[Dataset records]
--- --- ---
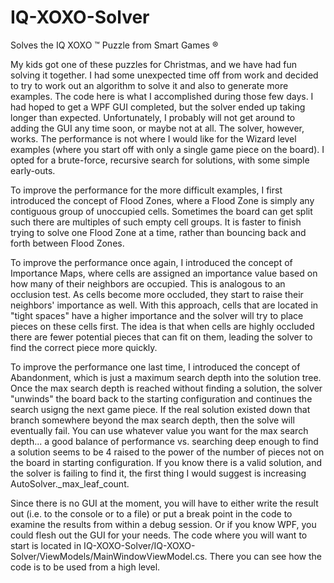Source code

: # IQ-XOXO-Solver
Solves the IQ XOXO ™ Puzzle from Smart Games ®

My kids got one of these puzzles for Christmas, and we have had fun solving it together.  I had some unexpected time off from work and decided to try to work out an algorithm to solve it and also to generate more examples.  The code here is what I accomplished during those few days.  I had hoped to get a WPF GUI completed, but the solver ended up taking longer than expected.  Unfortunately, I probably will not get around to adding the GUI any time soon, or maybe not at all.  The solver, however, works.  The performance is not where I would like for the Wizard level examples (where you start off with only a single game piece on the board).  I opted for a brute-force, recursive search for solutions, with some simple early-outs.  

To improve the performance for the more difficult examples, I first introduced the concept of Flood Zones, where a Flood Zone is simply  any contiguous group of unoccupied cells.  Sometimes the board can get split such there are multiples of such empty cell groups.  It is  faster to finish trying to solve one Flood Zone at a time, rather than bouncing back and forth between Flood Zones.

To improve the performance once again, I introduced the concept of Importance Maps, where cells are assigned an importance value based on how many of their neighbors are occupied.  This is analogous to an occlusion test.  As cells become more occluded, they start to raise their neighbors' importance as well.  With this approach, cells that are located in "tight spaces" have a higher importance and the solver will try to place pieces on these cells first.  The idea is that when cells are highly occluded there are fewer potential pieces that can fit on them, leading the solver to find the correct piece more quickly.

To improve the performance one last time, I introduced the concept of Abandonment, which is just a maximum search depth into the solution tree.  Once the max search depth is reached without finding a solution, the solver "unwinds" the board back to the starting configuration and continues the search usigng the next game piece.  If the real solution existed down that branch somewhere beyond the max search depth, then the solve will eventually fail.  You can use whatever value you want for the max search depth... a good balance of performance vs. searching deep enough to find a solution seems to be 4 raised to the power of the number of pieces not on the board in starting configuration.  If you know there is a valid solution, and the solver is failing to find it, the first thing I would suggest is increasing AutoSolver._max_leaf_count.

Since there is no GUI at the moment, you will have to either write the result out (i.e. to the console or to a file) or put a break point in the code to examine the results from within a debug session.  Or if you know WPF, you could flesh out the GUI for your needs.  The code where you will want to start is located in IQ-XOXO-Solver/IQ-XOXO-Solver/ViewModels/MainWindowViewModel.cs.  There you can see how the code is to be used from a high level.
--- --- ---
# PROBLEM DETAILS
Please transcribe each entry exactly and exclude any image it contains.

# TASK RESULT
Source code

: # IQ-XOXO-Solver
Solves the IQ XOXO ™ Puzzle from Smart Games ®

My kids got one of these puzzles for Christmas, and we have had fun solving it together.  I had some unexpected time off from work and decided to try to work out an algorithm to solve it and also to generate more examples.  The code here is what I accomplished during those few days.  I had hoped to get a WPF GUI completed, but the solver ended up taking longer than expected.  Unfortunately, I probably will not get around to adding the GUI any time soon, or maybe not at all.  The solver, however, works.  The performance is not where I would like for the Wizard level examples (where you start off with only a single game piece on the board).  I opted for a brute-force, recursive search for solutions, with some simple early-outs.  

To improve the performance for the more difficult examples, I first introduced the concept of Flood Zones, where a Flood Zone is simply  any contiguous group of unoccupied cells.  Sometimes the board can get split such there are multiples of such empty cell groups.  It is  faster to finish trying to solve one Flood Zone at a time, rather than bouncing back and forth between Flood Zones.

To improve the performance once again, I introduced the concept of Importance Maps, where cells are assigned an importance value based on how many of their neighbors are occupied.  This is analogous to an occlusion test.  As cells become more occluded, they start to raise their neighbors' importance as well.  With this approach, cells that are located in "tight spaces" have a higher importance and the solver will try to place pieces on these cells first.  The idea is that when cells are highly occluded there are fewer potential pieces that can fit on them, leading the solver to find the correct piece more quickly.

To improve the performance one last time, I introduced the concept of Abandonment, which is just a maximum search depth into the solution tree.  Once the max search depth is reached without finding a solution, the solver "unwinds" the board back to the starting configuration and continues the search usigng the next game piece.  If the real solution existed down that branch somewhere beyond the max search depth, then the solve will eventually fail.  You can use whatever value you want for the max search depth... a good balance of performance vs. searching deep enough to find a solution seems to be 4 raised to the power of the number of pieces not on the board in starting configuration.  If you know there is a valid solution, and the solver is failing to find it, the first thing I would suggest is increasing AutoSolver._max_leaf_count.

Since there is no GUI at the moment, you will have to either write the result out (i.e. to the console or to a file) or put a break point in the code to examine the results from within a debug session.  Or if you know WPF, you could flesh out the GUI for your needs.  The code where you will want to start is located in IQ-XOXO-Solver/IQ-XOXO-Solver/ViewModels/MainWindowViewModel.cs.  There you can see how the code is to be used from a high level.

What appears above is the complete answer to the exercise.